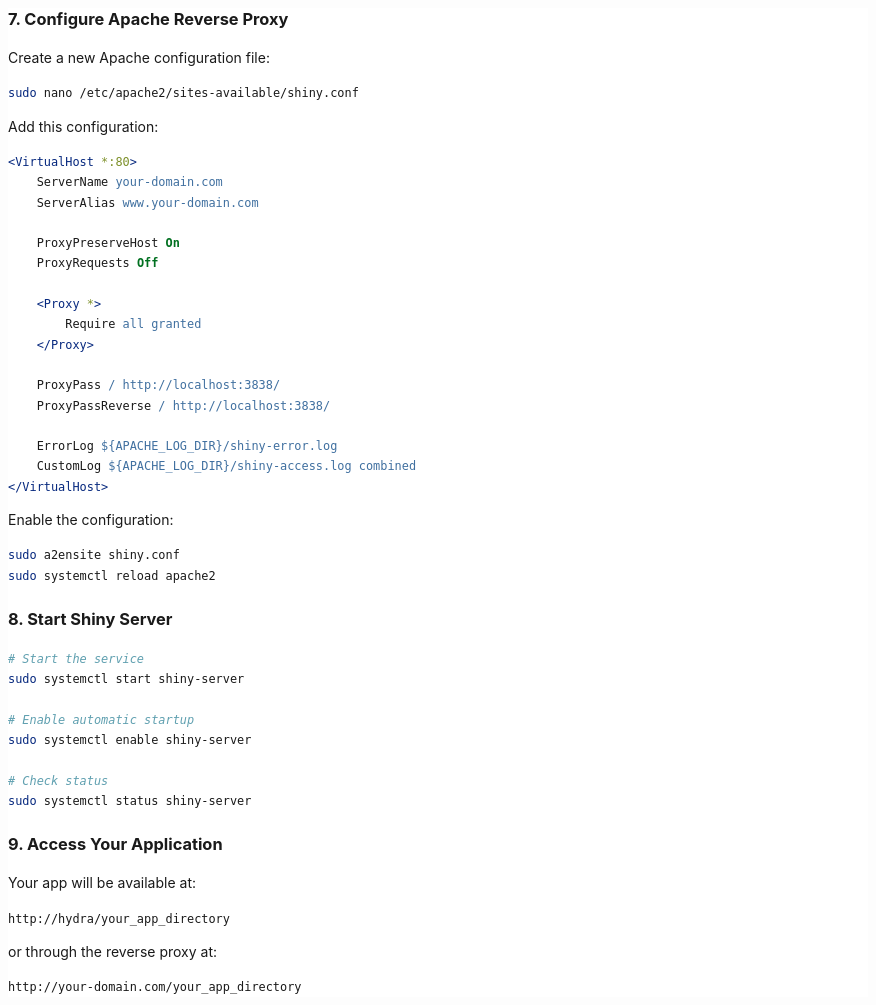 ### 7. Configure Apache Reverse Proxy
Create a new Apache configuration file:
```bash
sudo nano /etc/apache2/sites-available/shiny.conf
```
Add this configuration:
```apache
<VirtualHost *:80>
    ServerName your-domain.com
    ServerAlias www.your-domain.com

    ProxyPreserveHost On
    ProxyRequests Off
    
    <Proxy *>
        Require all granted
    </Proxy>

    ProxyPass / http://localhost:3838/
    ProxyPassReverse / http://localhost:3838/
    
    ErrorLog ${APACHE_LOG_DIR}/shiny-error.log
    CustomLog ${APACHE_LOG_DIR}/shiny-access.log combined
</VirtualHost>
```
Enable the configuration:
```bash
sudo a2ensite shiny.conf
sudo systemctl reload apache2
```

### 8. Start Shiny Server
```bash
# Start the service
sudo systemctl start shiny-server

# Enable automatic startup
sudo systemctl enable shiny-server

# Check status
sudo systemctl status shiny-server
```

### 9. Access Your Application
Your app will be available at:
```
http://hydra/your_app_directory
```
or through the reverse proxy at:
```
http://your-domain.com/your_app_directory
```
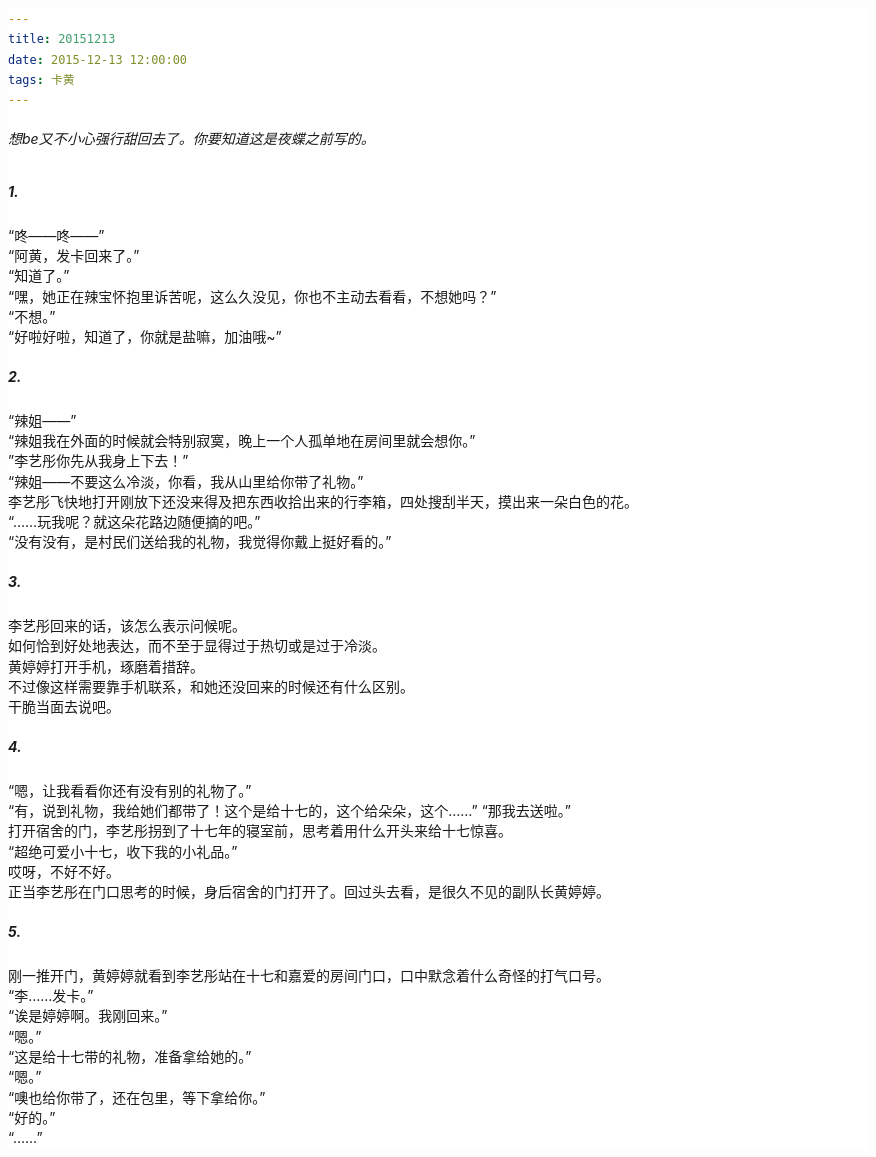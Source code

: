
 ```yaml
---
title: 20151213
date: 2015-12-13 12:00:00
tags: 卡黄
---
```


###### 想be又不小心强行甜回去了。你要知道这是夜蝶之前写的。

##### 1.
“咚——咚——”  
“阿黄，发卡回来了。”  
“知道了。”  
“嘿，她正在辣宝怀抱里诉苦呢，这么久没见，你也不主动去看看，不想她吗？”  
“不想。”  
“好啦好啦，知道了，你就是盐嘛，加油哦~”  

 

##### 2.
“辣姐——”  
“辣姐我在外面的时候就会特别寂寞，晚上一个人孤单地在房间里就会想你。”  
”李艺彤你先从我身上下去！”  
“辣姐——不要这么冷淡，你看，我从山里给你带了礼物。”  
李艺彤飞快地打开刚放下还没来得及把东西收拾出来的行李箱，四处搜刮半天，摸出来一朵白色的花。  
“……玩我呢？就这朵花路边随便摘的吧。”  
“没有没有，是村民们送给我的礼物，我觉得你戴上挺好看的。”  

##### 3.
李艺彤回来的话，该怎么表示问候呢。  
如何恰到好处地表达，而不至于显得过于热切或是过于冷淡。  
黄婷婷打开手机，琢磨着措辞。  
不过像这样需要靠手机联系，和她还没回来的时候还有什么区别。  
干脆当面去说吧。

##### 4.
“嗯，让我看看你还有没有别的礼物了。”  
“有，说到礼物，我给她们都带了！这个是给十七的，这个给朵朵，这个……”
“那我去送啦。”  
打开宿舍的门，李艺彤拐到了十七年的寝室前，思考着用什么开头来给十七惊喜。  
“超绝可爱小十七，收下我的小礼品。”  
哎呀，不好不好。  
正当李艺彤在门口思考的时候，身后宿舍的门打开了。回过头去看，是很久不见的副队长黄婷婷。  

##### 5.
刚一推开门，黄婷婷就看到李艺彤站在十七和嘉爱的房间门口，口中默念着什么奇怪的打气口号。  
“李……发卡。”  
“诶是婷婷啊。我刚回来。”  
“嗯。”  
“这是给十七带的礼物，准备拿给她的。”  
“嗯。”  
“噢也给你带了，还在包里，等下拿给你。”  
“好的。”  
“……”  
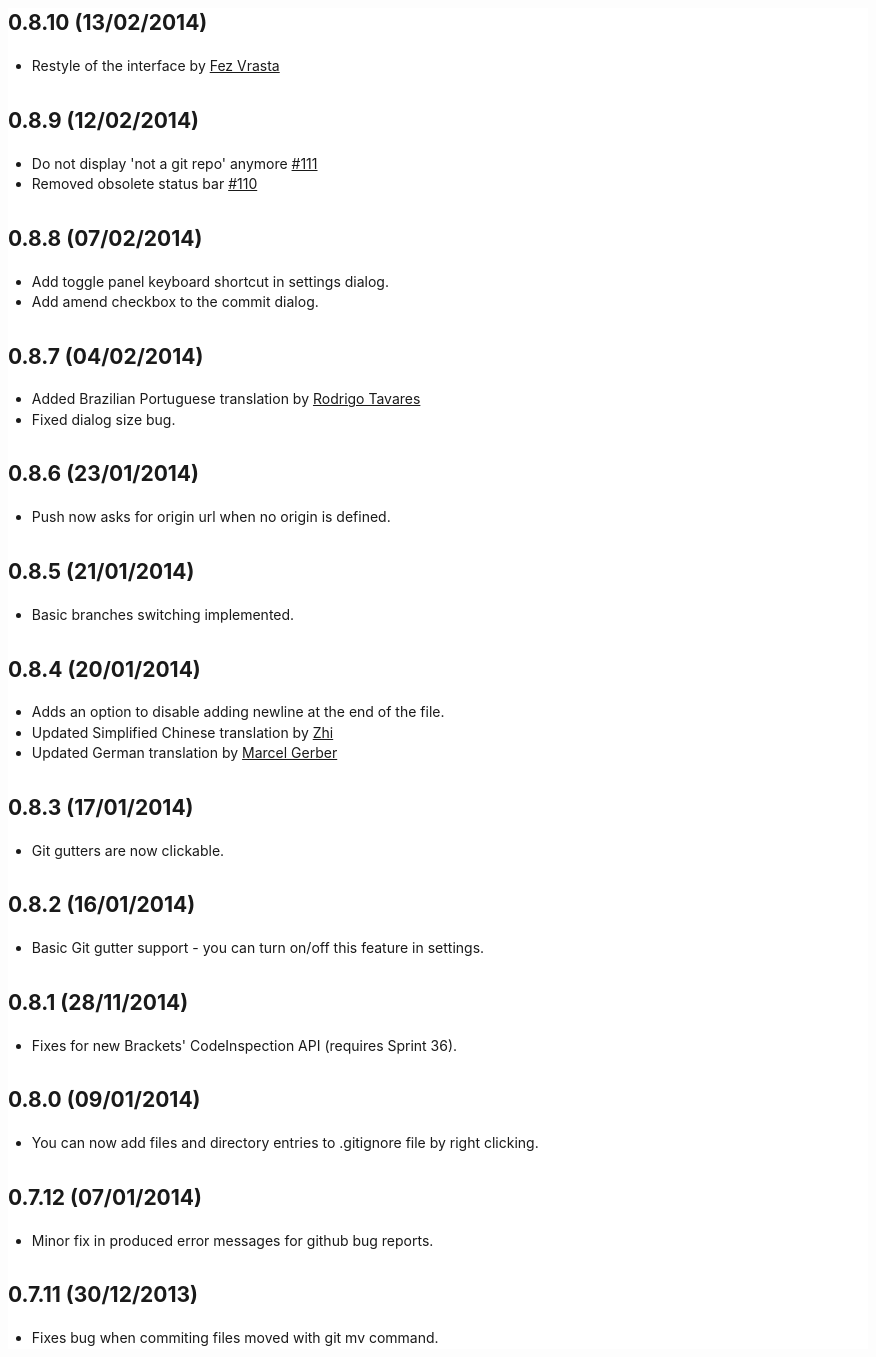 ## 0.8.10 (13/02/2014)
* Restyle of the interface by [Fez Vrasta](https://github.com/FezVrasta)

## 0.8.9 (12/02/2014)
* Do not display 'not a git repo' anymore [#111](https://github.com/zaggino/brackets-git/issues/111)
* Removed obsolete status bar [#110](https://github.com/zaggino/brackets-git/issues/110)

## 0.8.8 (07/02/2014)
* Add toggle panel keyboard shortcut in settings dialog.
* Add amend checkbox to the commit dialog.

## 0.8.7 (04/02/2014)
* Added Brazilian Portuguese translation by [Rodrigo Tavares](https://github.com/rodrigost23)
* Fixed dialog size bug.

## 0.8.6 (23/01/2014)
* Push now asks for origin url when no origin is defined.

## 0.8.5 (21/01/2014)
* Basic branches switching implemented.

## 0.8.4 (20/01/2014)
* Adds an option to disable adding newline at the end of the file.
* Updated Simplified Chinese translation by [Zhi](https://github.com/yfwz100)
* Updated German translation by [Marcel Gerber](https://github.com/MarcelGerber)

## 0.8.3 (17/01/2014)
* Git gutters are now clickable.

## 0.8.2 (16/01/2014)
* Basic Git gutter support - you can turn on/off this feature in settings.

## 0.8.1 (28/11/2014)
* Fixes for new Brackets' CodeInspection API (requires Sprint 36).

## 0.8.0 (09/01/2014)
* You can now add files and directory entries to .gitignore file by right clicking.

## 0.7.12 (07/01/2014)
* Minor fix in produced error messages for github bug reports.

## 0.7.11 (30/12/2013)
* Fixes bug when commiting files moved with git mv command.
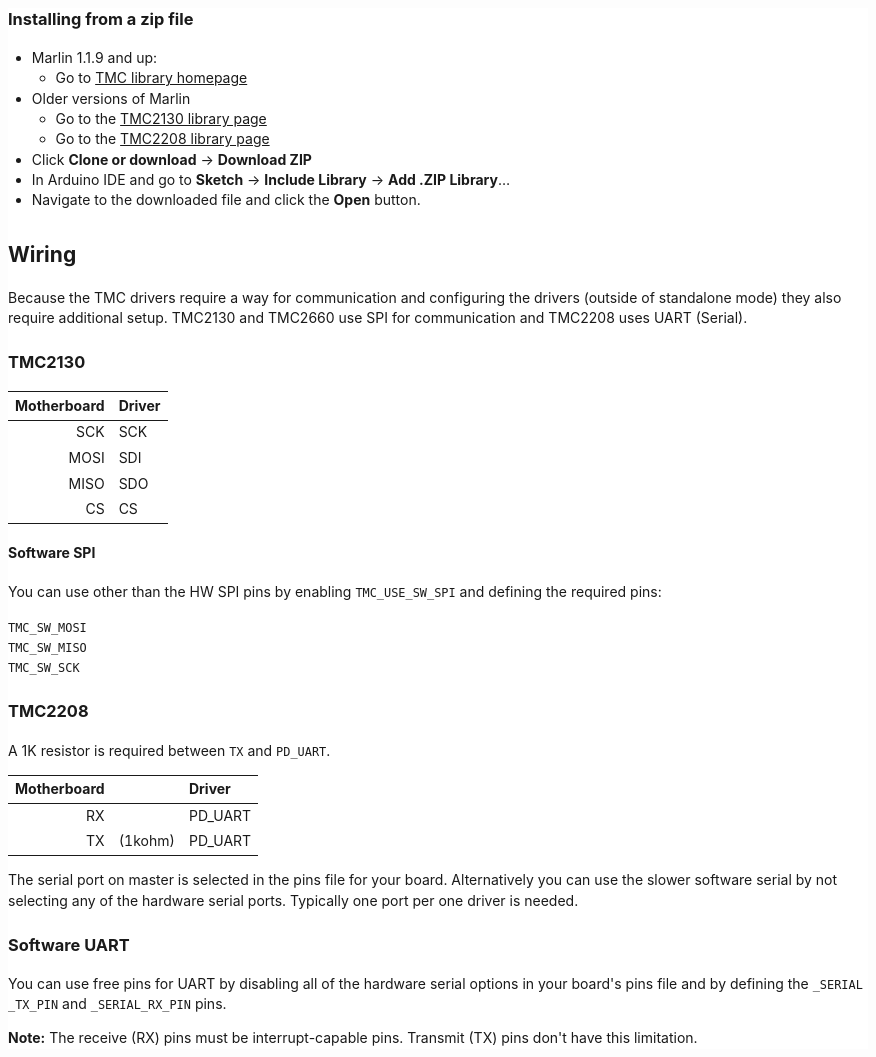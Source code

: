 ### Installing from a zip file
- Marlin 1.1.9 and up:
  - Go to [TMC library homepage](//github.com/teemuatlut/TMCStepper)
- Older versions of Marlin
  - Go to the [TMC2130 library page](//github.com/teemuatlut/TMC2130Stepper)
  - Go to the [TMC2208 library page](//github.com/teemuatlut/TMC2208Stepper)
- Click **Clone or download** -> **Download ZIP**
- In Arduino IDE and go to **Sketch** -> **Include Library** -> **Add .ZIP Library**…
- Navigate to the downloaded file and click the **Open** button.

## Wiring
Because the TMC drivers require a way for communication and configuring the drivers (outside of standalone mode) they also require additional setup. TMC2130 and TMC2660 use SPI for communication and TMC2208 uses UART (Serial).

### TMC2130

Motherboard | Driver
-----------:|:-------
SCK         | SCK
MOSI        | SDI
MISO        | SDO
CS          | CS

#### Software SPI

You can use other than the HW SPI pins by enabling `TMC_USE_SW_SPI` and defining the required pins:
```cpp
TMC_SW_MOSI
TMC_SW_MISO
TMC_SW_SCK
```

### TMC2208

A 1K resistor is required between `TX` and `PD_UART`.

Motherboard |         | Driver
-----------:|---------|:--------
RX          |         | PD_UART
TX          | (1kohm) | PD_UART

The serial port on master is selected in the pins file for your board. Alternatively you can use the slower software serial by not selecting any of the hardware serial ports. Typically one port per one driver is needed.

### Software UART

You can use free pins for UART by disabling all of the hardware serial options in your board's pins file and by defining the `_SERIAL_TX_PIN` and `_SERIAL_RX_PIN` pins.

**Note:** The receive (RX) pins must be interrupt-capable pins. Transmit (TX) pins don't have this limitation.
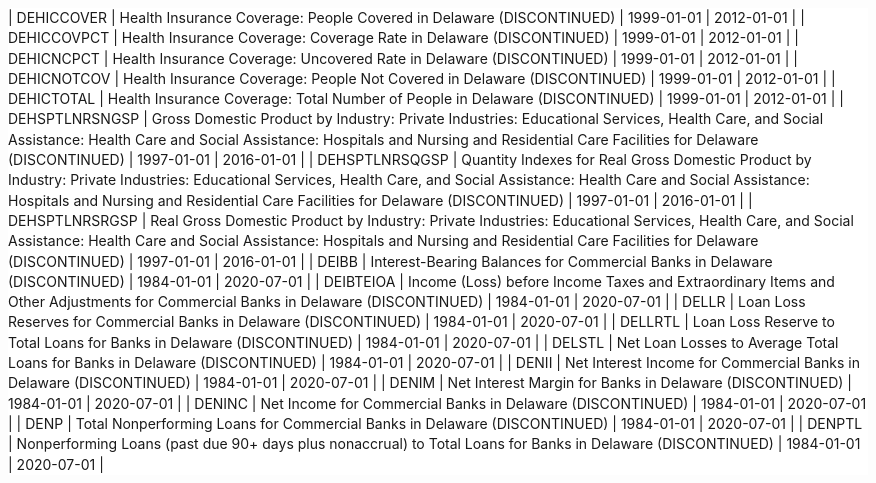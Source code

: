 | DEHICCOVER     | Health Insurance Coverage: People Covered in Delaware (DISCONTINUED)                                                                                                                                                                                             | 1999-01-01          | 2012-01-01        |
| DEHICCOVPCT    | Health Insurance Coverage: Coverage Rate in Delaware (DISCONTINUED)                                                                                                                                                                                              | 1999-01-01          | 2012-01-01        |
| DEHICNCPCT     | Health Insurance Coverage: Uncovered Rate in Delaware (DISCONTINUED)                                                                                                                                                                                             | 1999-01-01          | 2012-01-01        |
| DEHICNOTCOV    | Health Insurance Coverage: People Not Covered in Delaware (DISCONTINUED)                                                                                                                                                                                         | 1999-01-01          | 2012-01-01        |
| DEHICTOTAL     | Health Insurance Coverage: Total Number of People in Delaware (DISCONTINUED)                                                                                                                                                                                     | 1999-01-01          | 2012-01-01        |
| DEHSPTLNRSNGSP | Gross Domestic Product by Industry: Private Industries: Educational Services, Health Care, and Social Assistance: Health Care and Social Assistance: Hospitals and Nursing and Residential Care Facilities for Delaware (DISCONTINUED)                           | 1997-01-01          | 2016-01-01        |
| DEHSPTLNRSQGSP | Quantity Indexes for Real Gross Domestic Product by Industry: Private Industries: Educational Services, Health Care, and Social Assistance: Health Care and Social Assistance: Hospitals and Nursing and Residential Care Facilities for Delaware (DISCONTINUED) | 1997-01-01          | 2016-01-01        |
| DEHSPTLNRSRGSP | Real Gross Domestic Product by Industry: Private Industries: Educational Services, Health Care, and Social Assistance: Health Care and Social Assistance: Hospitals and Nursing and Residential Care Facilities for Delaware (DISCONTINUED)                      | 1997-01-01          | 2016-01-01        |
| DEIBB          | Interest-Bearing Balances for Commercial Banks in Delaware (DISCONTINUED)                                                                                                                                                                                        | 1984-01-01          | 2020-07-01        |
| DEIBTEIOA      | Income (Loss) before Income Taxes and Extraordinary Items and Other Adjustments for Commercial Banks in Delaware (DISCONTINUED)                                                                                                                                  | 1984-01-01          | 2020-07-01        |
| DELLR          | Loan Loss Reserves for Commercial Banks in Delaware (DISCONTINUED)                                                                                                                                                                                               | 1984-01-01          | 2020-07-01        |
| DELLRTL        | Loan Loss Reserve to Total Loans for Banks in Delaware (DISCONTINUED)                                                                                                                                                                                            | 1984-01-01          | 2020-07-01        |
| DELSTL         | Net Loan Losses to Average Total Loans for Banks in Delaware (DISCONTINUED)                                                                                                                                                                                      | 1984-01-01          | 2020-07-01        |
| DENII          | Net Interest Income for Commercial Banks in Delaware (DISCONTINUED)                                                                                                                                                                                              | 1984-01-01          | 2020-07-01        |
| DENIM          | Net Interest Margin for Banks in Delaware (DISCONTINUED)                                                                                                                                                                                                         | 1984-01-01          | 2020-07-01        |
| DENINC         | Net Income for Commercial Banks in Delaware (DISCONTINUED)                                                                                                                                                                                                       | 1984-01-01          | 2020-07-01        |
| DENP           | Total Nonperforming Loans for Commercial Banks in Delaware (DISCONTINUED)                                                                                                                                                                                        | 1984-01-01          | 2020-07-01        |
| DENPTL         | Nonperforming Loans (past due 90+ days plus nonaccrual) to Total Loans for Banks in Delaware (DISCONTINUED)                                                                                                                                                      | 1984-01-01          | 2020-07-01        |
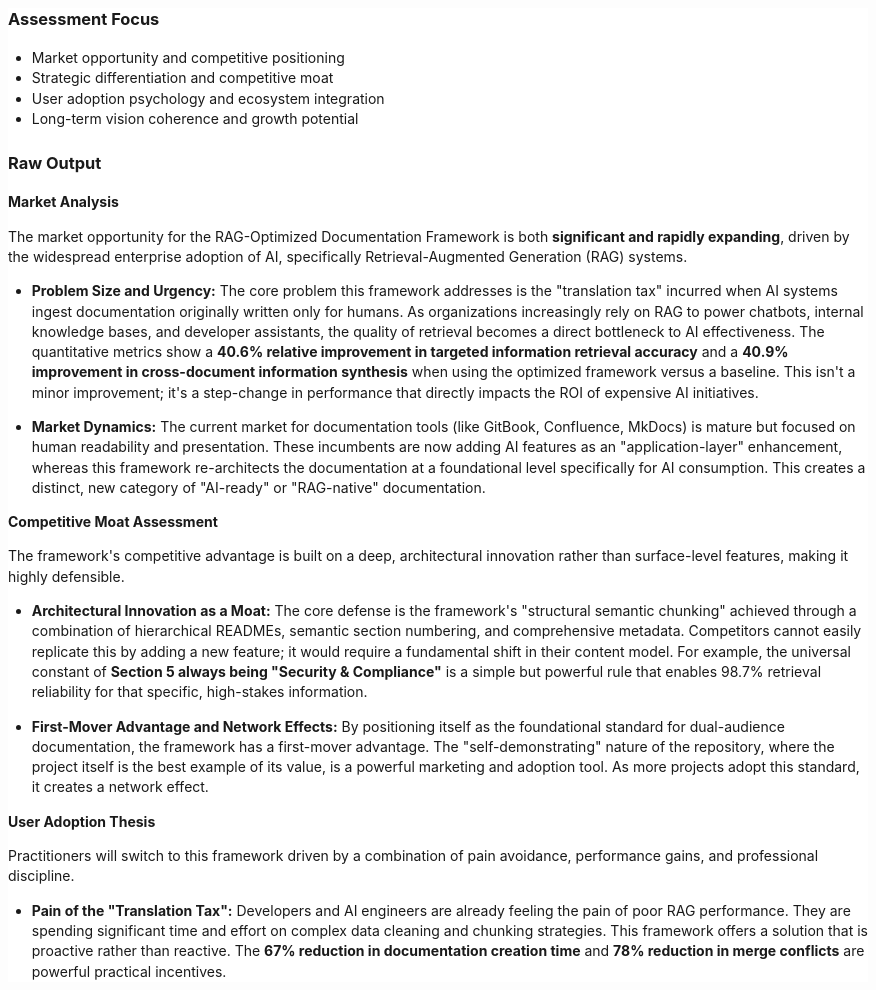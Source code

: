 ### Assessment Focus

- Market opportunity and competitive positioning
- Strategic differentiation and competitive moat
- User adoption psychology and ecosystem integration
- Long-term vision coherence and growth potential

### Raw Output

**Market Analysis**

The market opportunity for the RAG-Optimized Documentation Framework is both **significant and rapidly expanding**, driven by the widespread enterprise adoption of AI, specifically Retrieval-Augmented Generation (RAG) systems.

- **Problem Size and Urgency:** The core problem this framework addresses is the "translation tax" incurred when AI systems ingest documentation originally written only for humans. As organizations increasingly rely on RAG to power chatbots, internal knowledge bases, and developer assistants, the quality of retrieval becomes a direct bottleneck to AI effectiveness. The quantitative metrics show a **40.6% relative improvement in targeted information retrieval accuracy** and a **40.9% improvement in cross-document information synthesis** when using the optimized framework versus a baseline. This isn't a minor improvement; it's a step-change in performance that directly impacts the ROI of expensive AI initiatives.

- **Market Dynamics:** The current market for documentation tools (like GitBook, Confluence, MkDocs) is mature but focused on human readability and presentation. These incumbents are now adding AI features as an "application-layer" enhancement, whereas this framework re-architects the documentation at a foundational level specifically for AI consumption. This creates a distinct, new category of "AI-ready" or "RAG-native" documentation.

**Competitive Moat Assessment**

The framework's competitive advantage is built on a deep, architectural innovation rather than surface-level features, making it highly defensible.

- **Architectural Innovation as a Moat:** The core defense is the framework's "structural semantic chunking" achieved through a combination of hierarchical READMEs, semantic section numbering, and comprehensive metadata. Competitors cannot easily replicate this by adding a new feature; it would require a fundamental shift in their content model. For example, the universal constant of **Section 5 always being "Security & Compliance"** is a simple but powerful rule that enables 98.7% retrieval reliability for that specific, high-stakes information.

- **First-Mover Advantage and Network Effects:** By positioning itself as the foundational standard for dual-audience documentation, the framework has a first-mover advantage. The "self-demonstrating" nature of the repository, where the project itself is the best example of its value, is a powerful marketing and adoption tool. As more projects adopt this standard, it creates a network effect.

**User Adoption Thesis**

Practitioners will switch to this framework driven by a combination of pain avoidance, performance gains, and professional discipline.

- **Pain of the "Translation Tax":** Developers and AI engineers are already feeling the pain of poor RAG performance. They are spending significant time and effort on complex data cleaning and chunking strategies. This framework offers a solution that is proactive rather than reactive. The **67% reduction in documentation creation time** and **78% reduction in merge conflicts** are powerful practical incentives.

***

Assignment: Could you tally the lines of the listing above that contain the word "issues"? Give the number by itself.

Response: 2